As a cinematic exercise, this is aces. At its best, it’s an amped-up take on Rashomon, Kurosawa’s essential introduction of the subjective camera into cinema vocabulary — that is, the camera represents a point of view, and that point of view may well be at odds with what “really” happened. Thus, when you see an action occur on screen, you have to consider the position of the camera-narrator in evaluating whether you’re seeing an accurate representation of the action.

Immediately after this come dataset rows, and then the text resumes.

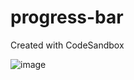 # progress-bar
Created with CodeSandbox

![image](https://github.com/user-attachments/assets/5edfec0f-60a1-48a9-af5c-4fa452109e5f)
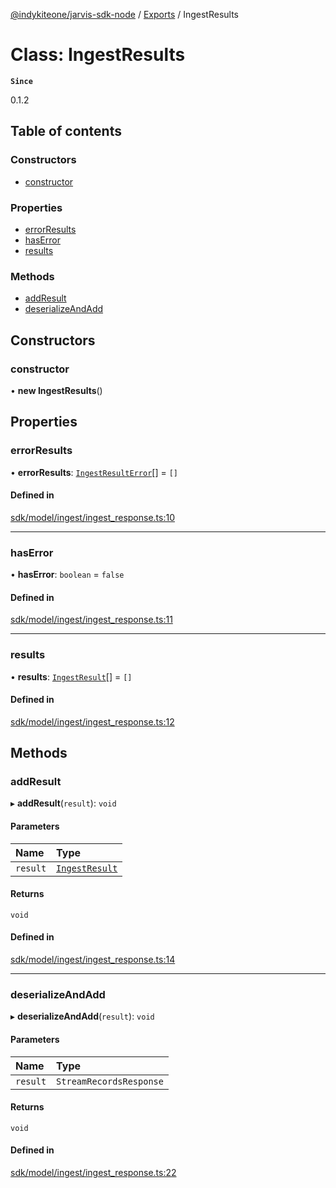 [@indykiteone/jarvis-sdk-node](../README.md) / [Exports](../modules.md) / IngestResults

# Class: IngestResults

**`Since`**

0.1.2

## Table of contents

### Constructors

- [constructor](IngestResults.md#constructor)

### Properties

- [errorResults](IngestResults.md#errorresults)
- [hasError](IngestResults.md#haserror)
- [results](IngestResults.md#results)

### Methods

- [addResult](IngestResults.md#addresult)
- [deserializeAndAdd](IngestResults.md#deserializeandadd)

## Constructors

### constructor

• **new IngestResults**()

## Properties

### errorResults

• **errorResults**: [`IngestResultError`](IngestResultError.md)[] = `[]`

#### Defined in

[sdk/model/ingest/ingest_response.ts:10](https://github.com/indykite/jarvis-sdk-node/blob/438b790/jarvis_sdk_node/src/sdk/model/ingest/ingest_response.ts#L10)

___

### hasError

• **hasError**: `boolean` = `false`

#### Defined in

[sdk/model/ingest/ingest_response.ts:11](https://github.com/indykite/jarvis-sdk-node/blob/438b790/jarvis_sdk_node/src/sdk/model/ingest/ingest_response.ts#L11)

___

### results

• **results**: [`IngestResult`](IngestResult.md)[] = `[]`

#### Defined in

[sdk/model/ingest/ingest_response.ts:12](https://github.com/indykite/jarvis-sdk-node/blob/438b790/jarvis_sdk_node/src/sdk/model/ingest/ingest_response.ts#L12)

## Methods

### addResult

▸ **addResult**(`result`): `void`

#### Parameters

| Name | Type |
| :------ | :------ |
| `result` | [`IngestResult`](IngestResult.md) |

#### Returns

`void`

#### Defined in

[sdk/model/ingest/ingest_response.ts:14](https://github.com/indykite/jarvis-sdk-node/blob/438b790/jarvis_sdk_node/src/sdk/model/ingest/ingest_response.ts#L14)

___

### deserializeAndAdd

▸ **deserializeAndAdd**(`result`): `void`

#### Parameters

| Name | Type |
| :------ | :------ |
| `result` | `StreamRecordsResponse` |

#### Returns

`void`

#### Defined in

[sdk/model/ingest/ingest_response.ts:22](https://github.com/indykite/jarvis-sdk-node/blob/438b790/jarvis_sdk_node/src/sdk/model/ingest/ingest_response.ts#L22)
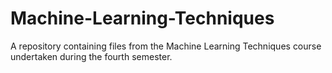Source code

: # Machine-Learning-Techniques
A repository containing files from the Machine Learning Techniques course undertaken during the fourth semester.
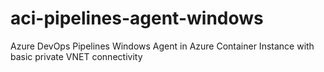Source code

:# aci-pipelines-agent-windows
Azure DevOps Pipelines Windows Agent in Azure Container Instance with basic private VNET connectivity
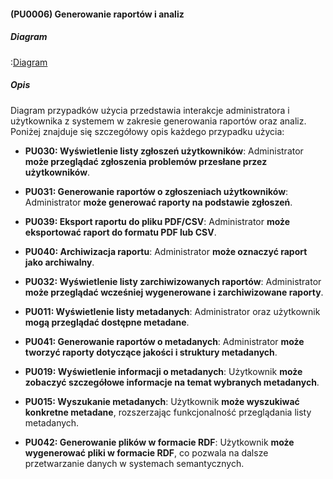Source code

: #### (PU0006) Generowanie raportów i analiz

##### Diagram

:[Diagram](PU0006.puml)


##### Opis

Diagram przypadków użycia przedstawia interakcje administratora i użytkownika z systemem w zakresie generowania raportów oraz analiz. Poniżej znajduje się szczegółowy opis każdego przypadku użycia:

*   **PU030: Wyświetlenie listy zgłoszeń użytkowników**: Administrator **może przeglądać zgłoszenia problemów przesłane przez użytkowników**.

*   **PU031: Generowanie raportów o zgłoszeniach użytkowników**: Administrator **może generować raporty na podstawie zgłoszeń**.

*   **PU039: Eksport raportu do pliku PDF/CSV**: Administrator **może eksportować raport do formatu PDF lub CSV**.

*   **PU040: Archiwizacja raportu**: Administrator **może oznaczyć raport jako archiwalny**.

*   **PU032: Wyświetlenie listy zarchiwizowanych raportów**: Administrator **może przeglądać wcześniej wygenerowane i zarchiwizowane raporty**.

*   **PU011: Wyświetlenie listy metadanych**: Administrator oraz użytkownik **mogą przeglądać dostępne metadane**.

*   **PU041: Generowanie raportów o metadanych**: Administrator **może tworzyć raporty dotyczące jakości i struktury metadanych**.

*   **PU019: Wyświetlenie informacji o metadanych**: Użytkownik **może zobaczyć szczegółowe informacje na temat wybranych metadanych**.

*   **PU015: Wyszukanie metadanych**: Użytkownik **może wyszukiwać konkretne metadane**, rozszerzając funkcjonalność przeglądania listy metadanych.

*   **PU042: Generowanie plików w formacie RDF**: Użytkownik **może wygenerować pliki w formacie RDF**, co pozwala na dalsze przetwarzanie danych w systemach semantycznych.
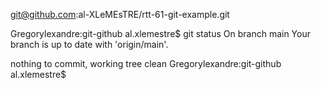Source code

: git@github.com:al-XLeMEsTRE/rtt-61-git-example.git

Gregorylexandre:git-github al.xlemestre$ git status
On branch main
Your branch is up to date with 'origin/main'.

nothing to commit, working tree clean
Gregorylexandre:git-github al.xlemestre$

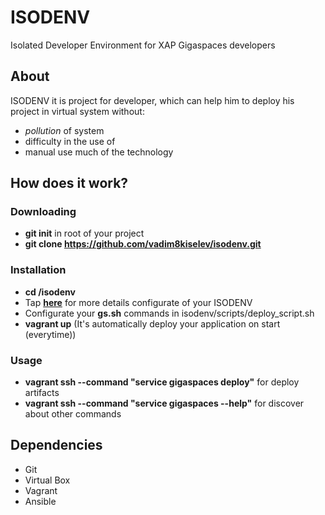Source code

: ISODENV
=======
Isolated Developer Environment for XAP Gigaspaces developers

## About
ISODENV it is project for developer, which can help him to deploy his project in virtual system without:
- *pollution* of system
- difficulty in the use of
- manual use much of the technology

## How does it work?
### Downloading
- **git init** in root of your project
- **git clone https://github.com/vadim8kiselev/isodenv.git**

### Installation
- **cd /isodenv**
- Tap **[here](https://github.com/vadim8kiselev/isodenv/blob/dev/MANUAL.md)** for more details configurate of your ISODENV
- Configurate your **gs.sh** commands in isodenv/scripts/deploy_script.sh
- **vagrant up** (It's automatically deploy your application on start (everytime))

### Usage
- **vagrant ssh --command "service gigaspaces deploy"** for deploy artifacts
- **vagrant ssh --command "service gigaspaces --help"** for discover about other commands

## Dependencies
- Git
- Virtual Box
- Vagrant
- Ansible

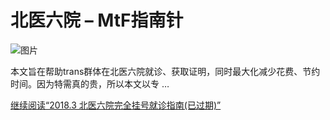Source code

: # 北医六院 – MtF指南针

![图片](https://mtf.party/wp-content/uploads/2018/02/IMG_20180224_214000.jpg)

本文旨在帮助trans群体在北医六院就诊、获取证明，同时最大化减少花费、节约时间。因为特需真的贵，所以本文以专 …

[继续阅读“2018.3 北医六院完全挂号就诊指南(已过期)”](https://mtf.party/2018/02/2018-2-%e5%8c%97%e5%8c%bb%e5%85%ad%e9%99%a2%e5%ae%8c%e5%85%a8%e6%8c%82%e5%8f%b7%e5%b0%b1%e8%af%8a%e6%8c%87%e5%8d%97/)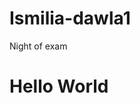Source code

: # Ismilia-dawla1
Night of exam
<html>
<head>
<h1>
Hello World
  
</h1>




  
</head>
<body>


  
</body>



  
</html>
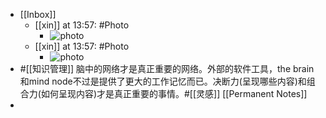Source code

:- [[Inbox]]
    - [[xin]] at 13:57: #Photo
        - ![photo](https://firebasestorage.googleapis.com/v0/b/firescript-577a2.appspot.com/o/imgs%2Fapp%2Fxinyiheng%2FvBgeXdbRB?alt=media&token=3ec68716-0350-43a9-8c2b-a155698508bb)
    - [[xin]] at 13:57: #Photo
        - ![photo](https://firebasestorage.googleapis.com/v0/b/firescript-577a2.appspot.com/o/imgs%2Fapp%2Fxinyiheng%2Fo8L6BxwzR?alt=media&token=c1d7e4b6-1216-435a-b820-d8f88bc2d181)
- #[[知识管理]] 脑中的网络才是真正重要的网络。外部的软件工具，the brain和mind node不过是提供了更大的工作记忆而已。决断力(呈现哪些内容)和组合力(如何呈现内容)才是真正重要的事情。#[[灵感]] [[Permanent Notes]]
- 
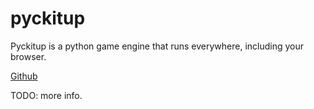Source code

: # pyckitup

Pyckitup is a python game engine that runs everywhere, including your browser.

[Github](https://github.com/pickitup247/pickitup)

TODO: more info.
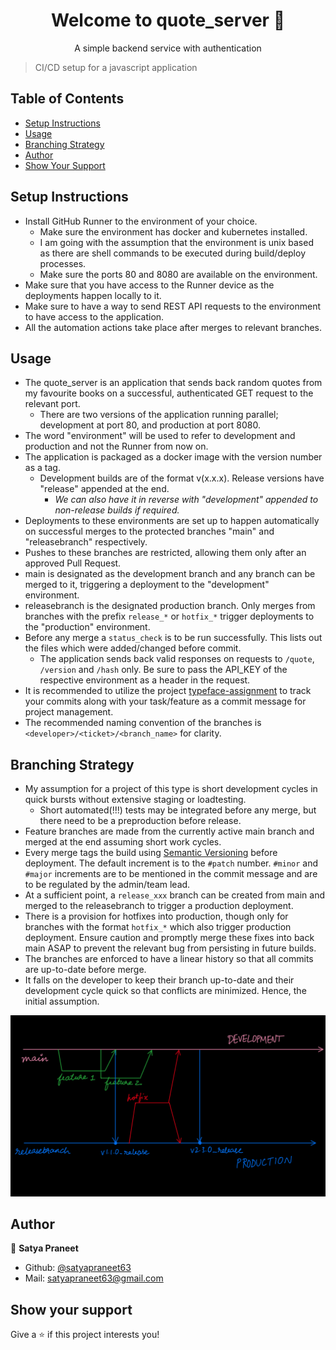 <h1 align="center"> Welcome to quote_server 👋 </h1>
<p align="center"> A simple backend service with authentication </p>

> CI/CD setup for a javascript application  

## Table of Contents
- [Setup Instructions](#setup-instructions)
- [Usage](#usage)
- [Branching Strategy](#branching-strategy)
- [Author](#author)
- [Show Your Support](#show-your-support)

## Setup Instructions
- Install GitHub Runner to the environment of your choice.
  - Make sure the environment has docker and kubernetes installed. 
  - I am going with the assumption that the environment is unix based as there are shell commands to be executed during build/deploy processes.
  - Make sure the ports 80 and 8080 are available on the environment.
- Make sure that you have access to the Runner device as the deployments happen locally to it.
- Make sure to have a way to send REST API requests to the environment to have access to the application.
- All the automation actions take place after merges to relevant branches. 

## Usage
- The quote_server is an application that sends back random quotes from my favourite books on a successful, authenticated GET request to the relevant port.
  - There are two versions of the application running parallel; development at port 80, and production at port 8080.
- The word "environment" will be used to refer to development and production and not the Runner from now on.
- The application is packaged as a docker image with the version number as a tag.
  - Development builds are of the format v(x.x.x). Release versions have "release" appended at the end.
    - *We can also have it in reverse with "development" appended to non-release builds if required.*
- Deployments to these environments are set up to happen automatically on successful merges to the protected branches "main" and "releasebranch" respectively.
- Pushes to these branches are restricted, allowing them only after an approved Pull Request.
- main is designated as the development branch and any branch can be merged to it, triggering a deployment to the "development" environment.
- releasebranch is the designated production branch. Only merges from branches with the prefix `release_*` or `hotfix_*` trigger deployments to the "production" environment.
- Before any merge a `status_check` is to be run successfully. This lists out the files which were added/changed before commit.
  - The application sends back valid responses on requests to `/quote`, `/version` and `/hash` only. Be sure to pass the API_KEY of the respective environment as a header in the request.
- It is recommended to utilize the project [typeface-assignment](https://github.com/users/satyapraneet63/projects/2) to track your commits along with your task/feature as a commit message for project management.
- The recommended naming convention of the branches is `<developer>/<ticket>/<branch_name>` for clarity.

## Branching Strategy
- My assumption for a project of this type is short development cycles in quick bursts without extensive staging or loadtesting.
  - Short automated(!!!) tests may be integrated before any merge, but there need to be a preproduction before release.
- Feature branches are made from the currently active main branch and merged at the end assuming short work cycles.
- Every merge tags the build using [Semantic Versioning](https://semver.org/) before deployment. The default increment is to the `#patch` number. `#minor` and `#major` increments are to be mentioned in the commit message and are to be regulated by the admin/team lead.
- At a sufficient point, a `release_xxx` branch can be created from main and merged to the releasebranch to trigger a production deployment.
- There is a provision for hotfixes into production, though only for branches with the format `hotfix_*` which also trigger production deployment. Ensure caution and promptly merge these fixes into back main ASAP to prevent the relevant bug from persisting in future builds.
- The branches are enforced to have a linear history so that all commits are up-to-date before merge.
- It falls on the developer to keep their branch up-to-date and their development cycle quick so that conflicts are minimized. Hence, the initial assumption.

![Proposed Strategy](Strategy.png)

## Author
👤 **Satya Praneet**
* Github: [@satyapraneet63](https://github.com/satyapraneet63)
* Mail: [satyapraneet63@gmail.com](mailto:satyapraneet63@gmail.com)

## Show your support
Give a ⭐️ if this project interests you!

If anything, I’d like to have seen De Palma do more with this particular gimmick. As is, there’s only one big “revelation” during the course of the picture — it comes way too early on, and a passing acquaintance with standard Hollywood thrillers will allow you to guess what it is just by looking at the cast list. Other chances are blown, too. One character lost her glasses in the confusion surrounding the shooting, and her subjective point of view is represented by an out-of-focus camera. You’d expect De Palma to have a field day with that particular handicap later on, but it never happens. Now, to be fair, the ending of the picture seems to have been rather harshly edited at the insistence of Paramount honcho Sherry Lansing — a few lines of dialogue in the very last scene refer to an underwater climax that didn’t make the release prints. Still, Snake Eyes runs out of steam well before the last reel.

As a con artist who suddenly encounters his innate sense of integrity, Cage’s character is adrift. As his longtime friend and linchpin for the movie’s moral crisis, Sinise plays an underwritten part expertly but unconvincingly. The most appealing character in the film may well be Carla Gugino’s mystery woman, who’s just trying to get out of the building alive and return to her normal life. But just as soon as we learn her story, which is crucial to the mystery at hand, De Palma and screenwriter David Koepp lock her up in a little room while Cage goes off to look at some more videotape. The scene where he finds it is as cliched and tedious as the one that follows, in which the villains take Cage outside and beat the crap out of him.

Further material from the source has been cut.